My nearly-fifteen-year-old son is awesome. And an inspiration to me. Since starting high school, he has learned a lot. And he has taught me a lot:
- Push yourself.
- Take chances.
- Try new things.
- Don’t stress.
- Be responsible.
- Make time for fun.
- Prioritize your health.
- It’s OK to be quiet.
Case in point. Earlier this year, he and I set off on an adventure: A four-mile hike. Make time for fun. Try new things.
It was a cool winter day–no rain for once. I like to hike light. No fanny packs (embarrassing!) or backpack. Just a water bottle, gum, and my phone. The essentials. My son, on the other hand, hiked heavy. Literally. Laden with a backpack full of weights–50 lbs. of metal weight plates–because football season had ended and he’s always cross training. Prioritize your health.
We traveled upwards, through a forest, until we got to a cliff with spectacular views of the river below.
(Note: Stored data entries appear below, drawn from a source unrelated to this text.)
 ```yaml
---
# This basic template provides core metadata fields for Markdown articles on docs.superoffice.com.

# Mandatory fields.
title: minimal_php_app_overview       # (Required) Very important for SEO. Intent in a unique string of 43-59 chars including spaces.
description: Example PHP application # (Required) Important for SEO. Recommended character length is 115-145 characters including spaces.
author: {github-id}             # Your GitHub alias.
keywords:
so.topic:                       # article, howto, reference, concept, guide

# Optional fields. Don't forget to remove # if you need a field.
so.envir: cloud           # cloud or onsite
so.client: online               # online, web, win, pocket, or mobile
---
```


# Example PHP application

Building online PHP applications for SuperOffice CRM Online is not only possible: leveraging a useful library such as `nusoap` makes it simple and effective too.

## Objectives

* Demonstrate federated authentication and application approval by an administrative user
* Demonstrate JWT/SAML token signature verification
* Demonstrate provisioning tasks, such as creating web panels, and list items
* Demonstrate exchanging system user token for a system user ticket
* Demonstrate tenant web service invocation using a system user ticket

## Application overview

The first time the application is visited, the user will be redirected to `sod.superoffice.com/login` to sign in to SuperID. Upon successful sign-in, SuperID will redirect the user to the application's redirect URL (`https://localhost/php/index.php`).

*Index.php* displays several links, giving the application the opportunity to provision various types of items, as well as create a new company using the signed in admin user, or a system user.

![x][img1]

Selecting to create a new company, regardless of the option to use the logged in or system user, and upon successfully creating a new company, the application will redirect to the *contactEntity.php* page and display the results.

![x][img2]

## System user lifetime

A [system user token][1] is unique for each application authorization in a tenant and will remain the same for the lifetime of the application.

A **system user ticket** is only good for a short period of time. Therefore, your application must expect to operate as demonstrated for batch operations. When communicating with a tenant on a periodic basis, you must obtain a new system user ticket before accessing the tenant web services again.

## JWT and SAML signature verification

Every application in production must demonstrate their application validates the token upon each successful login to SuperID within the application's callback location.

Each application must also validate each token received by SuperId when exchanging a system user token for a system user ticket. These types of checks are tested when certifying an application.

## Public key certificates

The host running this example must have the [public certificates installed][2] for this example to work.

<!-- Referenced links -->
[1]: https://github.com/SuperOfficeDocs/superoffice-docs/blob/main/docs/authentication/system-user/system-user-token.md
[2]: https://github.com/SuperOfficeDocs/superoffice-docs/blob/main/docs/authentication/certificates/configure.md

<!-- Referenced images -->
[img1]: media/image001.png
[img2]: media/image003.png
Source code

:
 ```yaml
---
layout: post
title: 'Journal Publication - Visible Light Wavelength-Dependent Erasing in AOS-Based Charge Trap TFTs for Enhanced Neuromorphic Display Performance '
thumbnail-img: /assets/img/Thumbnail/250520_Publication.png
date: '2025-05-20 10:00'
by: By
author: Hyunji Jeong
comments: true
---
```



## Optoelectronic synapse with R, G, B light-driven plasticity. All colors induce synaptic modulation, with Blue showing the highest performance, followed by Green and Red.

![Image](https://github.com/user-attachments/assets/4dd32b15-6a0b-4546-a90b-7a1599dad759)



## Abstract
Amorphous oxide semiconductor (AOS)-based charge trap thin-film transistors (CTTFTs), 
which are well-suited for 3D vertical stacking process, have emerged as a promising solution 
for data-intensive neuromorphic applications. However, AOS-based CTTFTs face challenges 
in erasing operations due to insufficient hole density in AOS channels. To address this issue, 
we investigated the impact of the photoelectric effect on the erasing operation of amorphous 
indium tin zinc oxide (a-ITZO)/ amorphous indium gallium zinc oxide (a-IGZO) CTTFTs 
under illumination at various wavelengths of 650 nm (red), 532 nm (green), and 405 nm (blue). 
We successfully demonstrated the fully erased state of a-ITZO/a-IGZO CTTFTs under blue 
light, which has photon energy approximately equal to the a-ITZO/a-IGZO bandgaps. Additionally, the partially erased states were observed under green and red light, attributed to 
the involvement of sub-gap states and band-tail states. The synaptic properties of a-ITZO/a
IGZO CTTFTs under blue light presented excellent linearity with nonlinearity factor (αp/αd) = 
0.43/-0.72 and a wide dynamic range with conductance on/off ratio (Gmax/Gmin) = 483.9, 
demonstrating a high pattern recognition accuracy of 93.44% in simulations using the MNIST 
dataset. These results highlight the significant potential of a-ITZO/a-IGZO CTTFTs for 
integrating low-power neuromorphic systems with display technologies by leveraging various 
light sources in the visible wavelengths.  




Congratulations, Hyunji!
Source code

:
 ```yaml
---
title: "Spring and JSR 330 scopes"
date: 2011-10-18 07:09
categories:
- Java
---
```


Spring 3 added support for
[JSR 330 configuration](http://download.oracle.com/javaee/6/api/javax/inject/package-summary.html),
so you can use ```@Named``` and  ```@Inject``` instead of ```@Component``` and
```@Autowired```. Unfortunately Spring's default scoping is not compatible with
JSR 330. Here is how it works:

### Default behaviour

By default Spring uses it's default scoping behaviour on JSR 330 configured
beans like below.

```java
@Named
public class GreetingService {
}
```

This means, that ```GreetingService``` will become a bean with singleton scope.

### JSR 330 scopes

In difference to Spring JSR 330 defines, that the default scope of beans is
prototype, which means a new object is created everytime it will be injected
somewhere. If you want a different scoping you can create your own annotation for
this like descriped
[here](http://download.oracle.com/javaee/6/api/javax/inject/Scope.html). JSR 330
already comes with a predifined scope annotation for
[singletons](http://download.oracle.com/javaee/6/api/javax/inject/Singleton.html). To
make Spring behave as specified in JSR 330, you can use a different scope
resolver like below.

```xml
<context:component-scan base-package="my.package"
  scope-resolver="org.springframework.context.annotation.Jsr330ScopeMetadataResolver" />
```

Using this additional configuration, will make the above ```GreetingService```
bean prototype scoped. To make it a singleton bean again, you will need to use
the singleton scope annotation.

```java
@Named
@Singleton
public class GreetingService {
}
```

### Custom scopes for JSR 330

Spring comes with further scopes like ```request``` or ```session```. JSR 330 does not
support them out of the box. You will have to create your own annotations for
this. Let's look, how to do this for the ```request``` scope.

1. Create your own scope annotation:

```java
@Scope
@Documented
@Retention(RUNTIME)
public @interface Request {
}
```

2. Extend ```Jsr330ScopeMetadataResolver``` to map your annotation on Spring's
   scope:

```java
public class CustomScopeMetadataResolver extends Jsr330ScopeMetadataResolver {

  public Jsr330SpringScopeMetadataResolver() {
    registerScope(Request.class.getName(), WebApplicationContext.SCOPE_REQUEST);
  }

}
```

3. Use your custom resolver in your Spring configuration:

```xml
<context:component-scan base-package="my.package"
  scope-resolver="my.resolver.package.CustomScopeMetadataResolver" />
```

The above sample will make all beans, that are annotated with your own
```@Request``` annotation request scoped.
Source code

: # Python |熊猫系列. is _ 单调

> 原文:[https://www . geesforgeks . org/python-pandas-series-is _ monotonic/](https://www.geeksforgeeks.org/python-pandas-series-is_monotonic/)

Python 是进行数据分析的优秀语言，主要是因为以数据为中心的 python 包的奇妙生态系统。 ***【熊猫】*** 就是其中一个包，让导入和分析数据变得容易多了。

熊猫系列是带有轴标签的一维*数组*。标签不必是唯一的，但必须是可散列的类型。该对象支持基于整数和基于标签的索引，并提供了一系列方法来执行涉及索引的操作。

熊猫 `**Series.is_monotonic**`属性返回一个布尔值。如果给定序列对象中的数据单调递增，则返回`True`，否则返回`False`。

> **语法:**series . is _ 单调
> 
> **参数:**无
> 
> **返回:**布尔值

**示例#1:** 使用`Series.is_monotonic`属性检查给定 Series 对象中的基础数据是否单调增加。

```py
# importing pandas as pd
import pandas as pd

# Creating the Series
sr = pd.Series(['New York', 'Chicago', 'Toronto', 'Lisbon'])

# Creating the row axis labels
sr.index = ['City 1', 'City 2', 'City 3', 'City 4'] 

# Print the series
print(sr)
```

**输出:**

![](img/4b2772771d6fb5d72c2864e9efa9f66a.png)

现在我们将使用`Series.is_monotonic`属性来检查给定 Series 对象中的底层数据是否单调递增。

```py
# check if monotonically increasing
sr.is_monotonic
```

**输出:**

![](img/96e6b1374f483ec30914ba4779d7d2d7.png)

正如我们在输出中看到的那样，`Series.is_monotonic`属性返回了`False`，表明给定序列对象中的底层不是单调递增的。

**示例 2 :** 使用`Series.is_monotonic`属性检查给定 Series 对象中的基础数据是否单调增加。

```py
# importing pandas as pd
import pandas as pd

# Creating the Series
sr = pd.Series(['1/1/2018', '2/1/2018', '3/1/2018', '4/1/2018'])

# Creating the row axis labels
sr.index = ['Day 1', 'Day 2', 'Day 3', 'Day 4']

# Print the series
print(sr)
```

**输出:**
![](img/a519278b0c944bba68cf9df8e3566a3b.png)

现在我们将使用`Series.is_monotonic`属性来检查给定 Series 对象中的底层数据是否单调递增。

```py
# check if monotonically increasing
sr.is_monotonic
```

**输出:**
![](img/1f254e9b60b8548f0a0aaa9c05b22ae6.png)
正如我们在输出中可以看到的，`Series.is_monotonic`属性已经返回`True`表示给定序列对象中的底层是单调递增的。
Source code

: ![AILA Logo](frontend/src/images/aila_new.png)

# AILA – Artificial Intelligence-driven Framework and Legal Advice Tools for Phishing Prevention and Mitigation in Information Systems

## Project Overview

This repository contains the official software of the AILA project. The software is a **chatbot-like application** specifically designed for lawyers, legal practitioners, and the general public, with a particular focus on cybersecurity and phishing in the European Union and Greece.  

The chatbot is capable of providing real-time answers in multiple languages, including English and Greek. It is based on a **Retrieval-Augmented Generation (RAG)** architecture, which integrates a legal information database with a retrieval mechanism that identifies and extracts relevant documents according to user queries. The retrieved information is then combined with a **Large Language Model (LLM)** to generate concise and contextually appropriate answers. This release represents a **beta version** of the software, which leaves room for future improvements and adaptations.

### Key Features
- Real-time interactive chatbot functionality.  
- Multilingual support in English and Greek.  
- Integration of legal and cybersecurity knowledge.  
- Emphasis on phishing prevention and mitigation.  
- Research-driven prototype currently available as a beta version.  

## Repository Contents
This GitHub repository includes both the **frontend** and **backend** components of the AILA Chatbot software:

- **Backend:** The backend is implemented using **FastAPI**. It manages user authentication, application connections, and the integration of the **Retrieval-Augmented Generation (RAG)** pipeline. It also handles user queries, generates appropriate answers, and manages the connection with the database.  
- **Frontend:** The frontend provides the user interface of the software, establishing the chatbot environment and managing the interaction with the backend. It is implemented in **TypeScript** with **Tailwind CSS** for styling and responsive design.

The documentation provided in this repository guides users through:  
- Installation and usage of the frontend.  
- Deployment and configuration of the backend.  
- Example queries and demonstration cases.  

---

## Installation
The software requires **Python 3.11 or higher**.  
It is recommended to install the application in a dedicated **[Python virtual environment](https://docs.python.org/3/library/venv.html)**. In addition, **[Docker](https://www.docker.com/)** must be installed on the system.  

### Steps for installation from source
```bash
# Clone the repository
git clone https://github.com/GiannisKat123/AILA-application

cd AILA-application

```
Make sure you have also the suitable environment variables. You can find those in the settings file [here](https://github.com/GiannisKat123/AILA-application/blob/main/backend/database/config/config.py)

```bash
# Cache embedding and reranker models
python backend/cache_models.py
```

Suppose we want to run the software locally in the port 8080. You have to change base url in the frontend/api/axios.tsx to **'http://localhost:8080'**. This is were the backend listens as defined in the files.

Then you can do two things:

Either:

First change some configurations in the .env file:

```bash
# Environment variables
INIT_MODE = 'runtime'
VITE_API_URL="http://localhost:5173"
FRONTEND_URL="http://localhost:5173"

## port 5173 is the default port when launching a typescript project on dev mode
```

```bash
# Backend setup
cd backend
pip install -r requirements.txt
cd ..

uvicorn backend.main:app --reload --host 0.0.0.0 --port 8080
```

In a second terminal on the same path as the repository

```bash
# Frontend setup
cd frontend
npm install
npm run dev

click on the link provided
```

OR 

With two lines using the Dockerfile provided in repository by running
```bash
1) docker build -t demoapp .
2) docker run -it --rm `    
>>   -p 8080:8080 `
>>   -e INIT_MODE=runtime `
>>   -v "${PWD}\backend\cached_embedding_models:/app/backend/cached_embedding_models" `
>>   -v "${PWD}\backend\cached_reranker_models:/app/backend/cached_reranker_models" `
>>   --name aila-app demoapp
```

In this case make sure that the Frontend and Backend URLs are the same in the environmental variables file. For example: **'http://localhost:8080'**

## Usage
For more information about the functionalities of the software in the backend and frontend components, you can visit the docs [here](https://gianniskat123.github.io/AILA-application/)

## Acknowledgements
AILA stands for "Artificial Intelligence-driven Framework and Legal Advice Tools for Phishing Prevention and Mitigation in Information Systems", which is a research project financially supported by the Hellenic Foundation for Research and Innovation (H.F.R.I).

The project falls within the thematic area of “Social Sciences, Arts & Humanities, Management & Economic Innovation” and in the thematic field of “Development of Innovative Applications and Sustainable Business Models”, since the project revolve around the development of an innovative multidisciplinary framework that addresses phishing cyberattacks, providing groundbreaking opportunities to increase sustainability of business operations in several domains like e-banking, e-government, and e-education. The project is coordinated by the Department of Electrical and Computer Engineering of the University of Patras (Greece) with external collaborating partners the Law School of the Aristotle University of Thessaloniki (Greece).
We took in the scenery with awe. Quiet awe–no blabbering needed. I tend to be a blabber head and he tends to be quiet. It’s OK to be quiet.
We continued onward, at his urging. Our pace was fast. We met a fellow hiker who cautioned us to turn back at the halfway point because it would be getting dark at 4:30. We chuckled. Yeah right, no halfway point for us. We’re going the full hike. No turning around. Take chances.
It was an unknown journey. We saw forests, ferns, waterfalls, moss-covered boulders, cliffs, a river. Two hours passed.
“How are you holding up with that heavy backpack?” I worried.
“Mom. I’m fine.” Push yourself.
Well whaddya know. It was approaching 4:30 and the sun was starting to set. We were the lone hikers without any idea how much longer until we were back at the parking lot. Are we there yet?
Not even close.
The trail headed downward, with switchbacks, to the river. Surely after 30 minutes of switchbacks we would be there. Dusk became dark. It was getting cold. My map app on my phone didn’t work. Yeah, duh. No Internet in the middle of nowhere.
My thought was
lions wolves and tigers cougars and bears. We had been hiking for nearly four hours. Up, down, side to side. My son led our journey, with the backpack increasing in weight as our my muscles tired.
Pitch black. No compass. No snacks. No coats. Why was his backpack filled with weights and not bananas and trail mix? Panic washed over me. What. If.
Then. Finally, we came to a road. Surely it was the road to the parking lot. No, not for another mile.
We hiked 10 miles that day. And oh, the relief when we spotted our car. Where we blasted the heat and turned on Bob Marley for the drive home.
“Next time, Mom, let’s bring a map.” Ah yes. Be responsible.
What a workout. What a relief. What an adventure. I will forever remember that day–and evening and night–with my son.